# Xml lesen und in .txt zeilenweise schreiben



## theone101 (22. Feb 2008)

Hallo bin neu hier.
Vorab ich bin nicht so fit in Java aber wills werden 

Meine Problemstellung ist:

Ich habe mehrere XML files in vielen verschiedenen Unterverzeichnissen. Die XML files mit dem kommpletten Pfad sind in einer .txt datie Zeilenweise abgespeichert.
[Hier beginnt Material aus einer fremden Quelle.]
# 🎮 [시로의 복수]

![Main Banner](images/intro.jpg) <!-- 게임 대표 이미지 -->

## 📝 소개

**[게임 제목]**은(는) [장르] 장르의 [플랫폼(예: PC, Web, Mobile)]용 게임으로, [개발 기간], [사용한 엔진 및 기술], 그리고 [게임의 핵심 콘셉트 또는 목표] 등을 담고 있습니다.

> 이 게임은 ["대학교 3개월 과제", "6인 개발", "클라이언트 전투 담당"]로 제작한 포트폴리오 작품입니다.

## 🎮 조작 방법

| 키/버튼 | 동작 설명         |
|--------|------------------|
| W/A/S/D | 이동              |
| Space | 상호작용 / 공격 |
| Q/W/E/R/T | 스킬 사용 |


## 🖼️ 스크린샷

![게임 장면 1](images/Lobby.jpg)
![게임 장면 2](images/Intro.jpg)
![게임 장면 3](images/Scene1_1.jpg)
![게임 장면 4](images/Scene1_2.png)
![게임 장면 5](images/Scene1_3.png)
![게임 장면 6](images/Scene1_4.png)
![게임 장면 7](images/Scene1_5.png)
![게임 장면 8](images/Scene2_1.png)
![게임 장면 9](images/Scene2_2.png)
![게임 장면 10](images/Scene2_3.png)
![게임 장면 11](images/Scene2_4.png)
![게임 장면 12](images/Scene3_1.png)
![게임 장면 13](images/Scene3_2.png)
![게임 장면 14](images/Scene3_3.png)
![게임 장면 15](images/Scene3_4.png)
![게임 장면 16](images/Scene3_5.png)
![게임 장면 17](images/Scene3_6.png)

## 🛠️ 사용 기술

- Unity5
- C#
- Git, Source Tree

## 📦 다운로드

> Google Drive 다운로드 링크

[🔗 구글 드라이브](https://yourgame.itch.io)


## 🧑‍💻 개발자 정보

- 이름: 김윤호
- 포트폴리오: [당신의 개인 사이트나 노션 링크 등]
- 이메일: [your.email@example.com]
Sprich:

C:\Ordner\Ordner\Datei1.xml
C:\Ordner\Ordner\Unterordner\Datei2.xml
usw.

Nun soll aus jeder XML bestimmte Informationen ausgelesen werden, nur Bestimmte. z.B.:
<Datum>
<Sprache>

Da in einigen files nicht alle infos stecken soll null ausgegeben werden wenn nix gefunden wird.
Ich möchte jetzt das immer eine XML aufgemacht wird nach den kriterien duchsucht wird und dann in ein textfile geschrieben wird und dann das nächste xml bearbeitet wird bis die liste der Pfade mit den XML dateien abgearbeitet wurde.
In die .txt soll so reingeschrieben werden, das jeder Tag durch ein "," getrennt ist und jede xml file nur in einer Zeile steht.
Sprich:

1.12.2003 , deutsch
12.4.2005 , englisch
15.6.2008 , null

Ich habe was versucht um den XML code zu lesen das klapt eigentlich auch schon gut nur kann ich das nur aus einer Datei. Ich möchte aber nicht alle Pfade eingeben sondern die aus der .txt file auslesen lassen.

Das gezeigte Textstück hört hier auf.